Multisensory instruction can help kids learn information more effectively because kids learn in many ways. Some learn best with information they hear; and some when they see it. Others when they are learning and moving; and others when they touch something. A multisensory approach means learning through more than one sensory system at the same time. Therefore, when designing instruction, it is important to include different senses to give kids more than one way to make connections and learn concepts.
Multisensory lessons engage students on all senses at one time. They are impactful because no matter the learning strength of each child (be it auditory, visual, tactile, or kinesthetic) it targets the learning strengths of all students at one time. It allows us to teach once and reach all our students. Therefore, all kids can benefit from multisensory instruction.
All learning happens through the following senses which act as pathways to the brain. These are the primary pathways to a child’s brain:
Auditory – Children who are strongly auditory learn best through the sense of hearing.
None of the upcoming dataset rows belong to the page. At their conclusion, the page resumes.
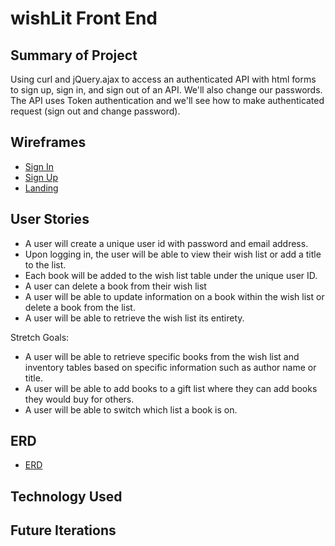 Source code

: # wishLit Front End

## Summary of Project

Using curl and jQuery.ajax to access an authenticated API with html forms to
sign up, sign in, and sign out of an API. We'll also change our passwords. The
API uses Token authentication and we'll see how to make authenticated request
(sign out and change password).

## Wireframes

-   [Sign In](https://i.imgur.com/13dBzWb.png)
-  [Sign Up](https://i.imgur.com/TR0GzUS.png)
-  [Landing](https://i.imgur.com/U8sQIH7.png)

## User Stories

- A user will create a unique user id with password and email address.
- Upon logging in, the user will be able to view their wish list or add a title to the list.
- Each book will be added to the wish list table under the unique user ID.
- A user can delete a book from their wish list
- A user will be able to update information on a book within the wish list or delete a book from the list.
- A user will be able to retrieve the wish list its entirety.

Stretch Goals:
- A user will be able to retrieve specific books from the wish list and inventory tables based
on specific information such as author name or title.
- A user will be able to add books to a gift list where they can add books they would buy for others.
- A user will be able to switch which list a book is on.

## ERD

-   [ERD](https://i.imgur.com/kkJ0NB1.png)

## Technology Used


## Future Iterations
These students need to hear themselves speak what they are learning.
Visual – Children who are strongly visual learn best through the sense of sight. These students need visuals that show the meaning of what they are learning.
Tactile – Students who are strongly visual learn best through the sense of touch. These students must have the opportunity to use their hands to learn.
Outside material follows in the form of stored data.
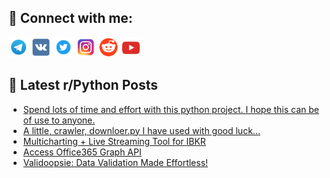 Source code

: ## 🔎 Connect with me:
[<img src="https://github.com/bullbesh/bullbesh/blob/main/images/Telegram.png" width="32" height="32" />](https://t.me/bullbesh)
[<img src="https://github.com/bullbesh/bullbesh/blob/main/images/VK.png" width="32" height="32" />](https://vk.com/bullbesh)
[<img src="https://github.com/bullbesh/bullbesh/blob/main/images/Twitter.png" width="32" height="32" />](https://twitter.com/bullbesh1)
[<img src="https://github.com/bullbesh/bullbesh/blob/main/images/Instagram.png" width="32" height="32" />](https://www.instagram.com/bullbesh)
[<img src="https://github.com/bullbesh/bullbesh/blob/main/images/Reddit.png" width="32" height="32" />](https://www.reddit.com/user/bullbesh)
[<img src="https://github.com/bullbesh/bullbesh/blob/main/images/YouTube.png" width="32" height="32" />](https://www.youtube.com/channel/UCtfjRs6uzgq5mfm8S06WTcg)

## 📕 Latest r/Python Posts
<!-- BLOG-POST-LIST:START -->
- [Spend lots of time and effort with this python project. I hope this can be of use to anyone.](https://www.reddit.com/r/Python/comments/1ibg5co/spend_lots_of_time_and_effort_with_this_python/)
- [A little, crawler, downloer.py I have used with good luck...](https://www.reddit.com/r/Python/comments/1ibf4xk/a_little_crawler_downloerpy_i_have_used_with_good/)
- [Multicharting + Live Streaming Tool for IBKR](https://www.reddit.com/r/Python/comments/1ibbbib/multicharting_live_streaming_tool_for_ibkr/)
- [Access Office365 Graph API](https://www.reddit.com/r/Python/comments/1ib9s49/access_office365_graph_api/)
- [Validoopsie: Data Validation Made Effortless!](https://www.reddit.com/r/Python/comments/1ib7rd0/validoopsie_data_validation_made_effortless/)
<!-- BLOG-POST-LIST:END -->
Kinesthetic – Students who are strongly kinesthetic learn best through body movement. These students must move to focus and learn.
Are you wondering if this works? The best answer to that question is asking “do you learn better by one of the 4 modalities”? Most people will have at least one preference and most always can name one modality that is not their strength. What is yours?
Learning occurs in day to day activities. So, look for and create learning opportunities throughout your day. Stay safe and be well.